Schwarzenegger's declaration noted the state's government is projected to run out of cash no later than October should its budget stalemate persist as expected.
But analysts call the emergency declaration a political pressure tactic.
“The furlough idea is a tactic to try to get the unions to negotiate more favorable contracts,” says Tony Quinn, a former GOP legislative aide and co-editor of California Target Book. He says the very generous pensions handed out under previous Gov. Gray Davis are costing the state $6 billion annually.
“These contracts were decided back when no one ever thought the housing prices or stock market would drop and are now costing the state enormous sums of money," he says. "Schwarzenegger is trying to get these people to go along with whatever leverage he has.”
“It creates enormous pressure for the Democrats to finally come to the table with a consensus proposal,” she says. Right now, she says, they are floating one idea in the state Assembly and a different one in the Senate. “This move creates havoc, and out of havoc usually comes forced consensus,” says Ms. O’Connor.

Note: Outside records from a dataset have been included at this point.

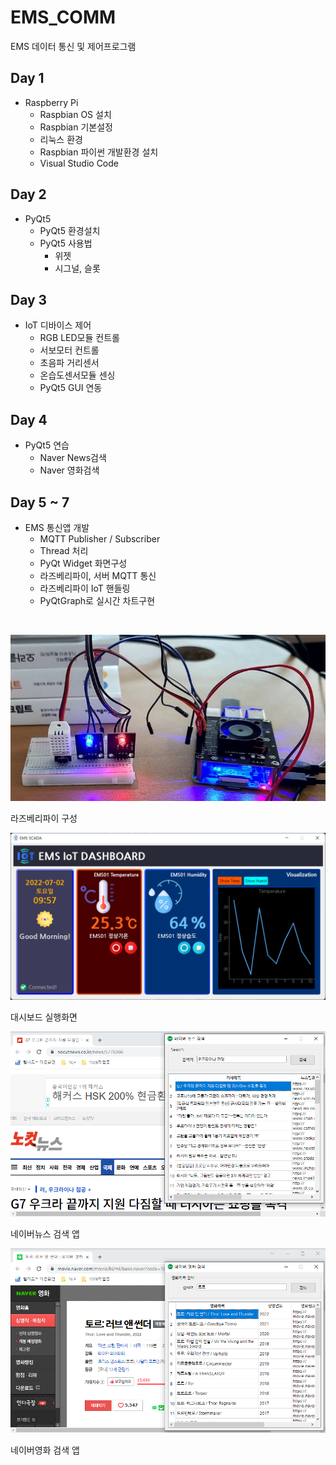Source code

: # EMS_COMM
EMS 데이터 통신 및 제어프로그램

## Day 1
- Raspberry Pi
  - Raspbian OS 설치
  - Raspbian 기본설정
  - 리눅스 환경
  - Raspbian 파이썬 개발환경 설치
  - Visual Studio Code
  
## Day 2
- PyQt5 
  - PyQt5 환경설치
  - PyQt5 사용법  
    - 위젯
    - 시그널, 슬롯
    
## Day 3
- IoT 디바이스 제어
  - RGB LED모듈 컨트롤
  - 서보모터 컨트롤
  - 초음파 거리센서
  - 온습도센서모듈 센싱
  - PyQt5 GUI 연동
  
## Day 4
- PyQt5 연습
  - Naver News검색
  - Naver 영화검색
  
## Day 5 ~ 7
- EMS 통신앱 개발
  - MQTT Publisher / Subscriber
  - Thread 처리
  - PyQt Widget 화면구성
  - 라즈베리파이, 서버 MQTT 통신
  - 라즈베리파이 IoT 핸들링
  - PyQtGraph로 실시간 차트구현
  
<br />

![라즈베리파이구성](https://raw.githubusercontent.com/hugoMGSung/ems_comm/main/capture/raspberrypi.png)

라즈베리파이 구성


![대시보드실행화면](https://raw.githubusercontent.com/hugoMGSung/ems_comm/main/capture/dashboard2.png)

대시보드 실행화면


![네이버뉴스](https://raw.githubusercontent.com/hugoMGSung/ems_comm/main/capture/naver_news.png)

네이버뉴스 검색 앱

![네이버영화](https://raw.githubusercontent.com/hugoMGSung/ems_comm/main/capture/naver_movie.png)

네이버영화 검색 앱


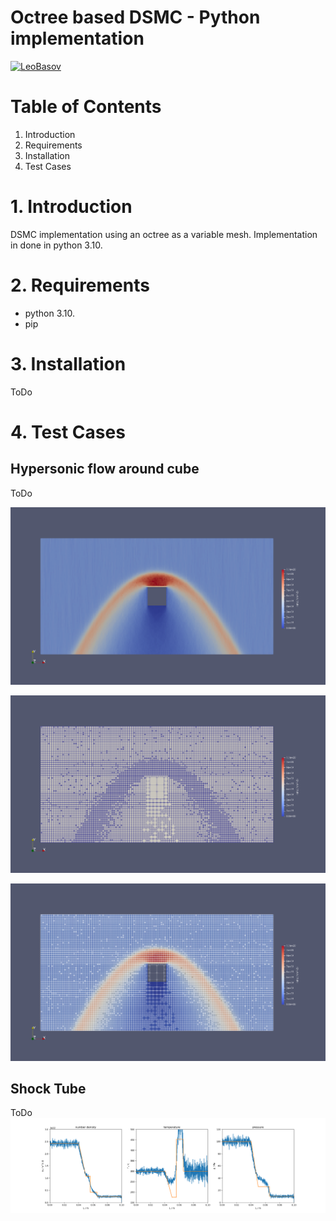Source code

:# Octree based DSMC - Python implementation
[![LeoBasov](https://circleci.com/gh/LeoBasov/dsmc-python/tree/clean_up.svg?style=svg)](https://app.circleci.com/pipelines/github/LeoBasov/dsmc-python/tree/clean_up/)

# Table of Contents
1. Introduction
2. Requirements
3. Installation
4. Test Cases

# 1. Introduction
DSMC implementation using an octree as a variable mesh.
Implementation in done in python 3.10.

# 2. Requirements
- python 3.10.
- pip

# 3. Installation
ToDo

# 4. Test Cases

## Hypersonic flow around cube
ToDo

![shock Tubbe](./examples/hypersonic_flow/hypersonic_flow.png)

![shock Tubbe](./examples/hypersonic_flow/hypersonic_flow_grid.png)

![shock Tubbe](./examples/hypersonic_flow/hypersonic_flow_grid_nrho.png)

## Shock Tube

ToDo
![shock Tubbe](./examples/shock_tube/shock_tube.png)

Meanwhile, the governor is at an economic summit in San Diego with business leaders who are getting close to wanting to be out campaigning for fall elections. A Field Poll released Thursday shows Attorney General Jerry Brown and Sen. Barbara Boxer with narrow leads for governor and US Senate respectively, but also shows a large number of undecided voters.
“There are a ton of undecideds out there and so there will be lots of unhappy campers out there on the campaign trail if we don’t have a state budget,” says O’Connor.
Besides political consequences, there are fiscal drawbacks to the state's instability as well.
“These yearly crises are a significant negative for California’s ability to compete for entrepreneurs and talent," says Stephen Levy, Director and Senior Economist of the Center for Continuing Study of the California Economy in Palo Alto. "As the years drag on, more and more people think of California as the state that can’t or won’t get its act together,” he says.
The worrisome state of California's finances extends beyond business, says Jack Kyser, Chief Economic Advisor at the Southern California Association of Governments. “People are concerned about the long-term impact on California … on education, especially the University of California," and on transportation and other infrastructure spending, he says.
There is talk among analysts that there may be no state budget until Schwarzenegger leaves office in January. But one silver lining could be that voters might evaluate the wisdom of California’s high requirement to pass a budget – two-thirds of the legislature. And if they are angry at legislators, things could change.
“This requirement may be reduced to a simple majority if Prop. 25 passes in November,” notes Robert Stern, president of the Center for Governmental Studies. “Polls show [Prop. 25] has 60 percent support because it contains a provision that forfeits all legislative pay forever during the time the budget is overdue.”